神が創りし天然自然の城壁ピタラ山脈。その山裾には「モリッコロ」と呼ばれる大森林地帯が有った。それがティン王国の領土だった。ティン王国の地理的好条件は、中世日本の鎌倉幕府を彷彿とする。
マサクーンに住む人間種の文明レベル「地球の中世期」で停滞中である以上、王国には「絶対無敵」と言えるほどの地の利が有った。
しかし、他国視点で「最も厄介」と言える要素は、地の利ではなく、ティン王国の国民、「ティン族」だった。有角人であるティン族は、その額に生えた角、「ティン」に不思議な力、「ティン力」を宿している。
ティン力がティン族に「他種族を圧倒する戦闘力」を与えていた。その優位性を、ティン族達は良く心得ていた。彼らはティンを崇め、敬い、拘った。
取り分け執着していたティン要素は、「大きさ」だった。
何故ならば、ティン力の出力の大きさ(威力)はティンの「大きさ」に比例していたからだ。その事実は、ティン族にとって僥倖ではあった。しかし、同時に「差別」と言う呪いをもたらしていた。
「ティンのデカさこそが、人の優劣を決める絶対的な基準」
所謂「ティンのデカさ至上主義」。

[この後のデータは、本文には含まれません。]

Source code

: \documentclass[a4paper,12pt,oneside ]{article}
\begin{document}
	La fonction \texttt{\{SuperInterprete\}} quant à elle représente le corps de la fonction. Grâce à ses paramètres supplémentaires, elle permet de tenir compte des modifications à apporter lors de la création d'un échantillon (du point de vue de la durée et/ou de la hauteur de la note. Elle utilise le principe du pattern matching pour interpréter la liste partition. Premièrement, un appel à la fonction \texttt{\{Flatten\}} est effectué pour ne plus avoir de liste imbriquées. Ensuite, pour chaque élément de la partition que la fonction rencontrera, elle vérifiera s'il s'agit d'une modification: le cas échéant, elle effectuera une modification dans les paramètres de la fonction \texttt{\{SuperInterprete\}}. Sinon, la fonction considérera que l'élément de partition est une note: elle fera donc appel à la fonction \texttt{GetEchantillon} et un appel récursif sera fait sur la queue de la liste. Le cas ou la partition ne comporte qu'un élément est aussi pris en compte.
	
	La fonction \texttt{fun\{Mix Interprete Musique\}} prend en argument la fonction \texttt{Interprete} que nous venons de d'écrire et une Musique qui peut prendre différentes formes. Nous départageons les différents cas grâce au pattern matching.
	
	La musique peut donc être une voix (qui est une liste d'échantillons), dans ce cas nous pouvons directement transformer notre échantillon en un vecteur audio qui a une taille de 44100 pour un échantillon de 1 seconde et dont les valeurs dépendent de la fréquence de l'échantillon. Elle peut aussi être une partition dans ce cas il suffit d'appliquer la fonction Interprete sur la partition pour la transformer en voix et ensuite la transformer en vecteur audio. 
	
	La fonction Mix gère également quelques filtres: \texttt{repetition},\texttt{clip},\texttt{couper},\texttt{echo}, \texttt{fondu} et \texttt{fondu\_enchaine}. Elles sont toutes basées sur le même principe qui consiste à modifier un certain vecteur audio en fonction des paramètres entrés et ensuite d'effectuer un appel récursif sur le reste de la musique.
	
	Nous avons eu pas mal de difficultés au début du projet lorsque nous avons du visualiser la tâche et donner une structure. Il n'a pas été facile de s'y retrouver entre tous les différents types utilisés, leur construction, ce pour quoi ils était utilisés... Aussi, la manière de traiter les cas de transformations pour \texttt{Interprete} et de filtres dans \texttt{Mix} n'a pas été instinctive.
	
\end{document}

これを体現し、強力に推奨したのが建国の王、初代ティン王国国王「オーティン・ティン」だった。
オーティンのティンは並外れてデカかった。他のティン族は「指」程度なのだが、彼のものは「大人の手」程の大きさが有った。「俺のティンは誰よりもデカい。誰よりもデカいが故に、俺は誰よりも強い。誰よりも強いが故に、俺は誰よりも偉い。だから、俺こそが王に相応しい」
オーティンは「ティンのデカさ」を根拠として王となった。この話を他国の者が聞いたなら、「そんな馬鹿な」と呆れるだろう。
しかし、ティン族にとって、ティン力は彼らの優位性を示す唯一無二の特殊能力なのだ。その恩恵を無視することは難しい。ティン族に与えられた「ティンのデカさ至上主義」という呪いは、オーティン王の誕生によってティン王国の国是となった。
王国内では「よりティンのデカき者」がもてはやされ、「より小さき者」が軽んじられるようになった。差別は人を不幸にする。ティンの小さき者にとって、ティン王国は地獄だった。
「こんな小さなティン(或いはティンティン)じゃ、もう生きていられませんっ」
ティンのデカさ至上主義がもたらした精神的苦痛は、国家と国民との信頼関係に深刻な亀裂を生じさせていた。放置すれば、何れ国家崩壊の憂き目に遭う。その可能性を想像した者は存外に多い。その中に、(幸いにして)王国の為政者達も含まれていた。
そもそも、王国存亡の危機を回避する舵取りができる者は、為政者達を措いて他に無い。その「筆頭」と言うべき存在が、オーティンの子孫であるティン王家の人間、王族だった。ティン王国の王子デッカ・ティン。彼には「ティン小さき者を救う義務」が有る。
そんな彼の前に、「ティン小さき者」が救いを求めてやって来た。 さあ、デッカはどうする? どうした? デッカは――「俺がどうにかする」
敢然と立ち向かった。その結果、
「ティンティンが、どうにかなっちゃううううっ!!」
ティン王国の王城に少女の絶叫が轟いた。それを聞いた城内の侍従達は、慌てて衛兵に声を掛けた。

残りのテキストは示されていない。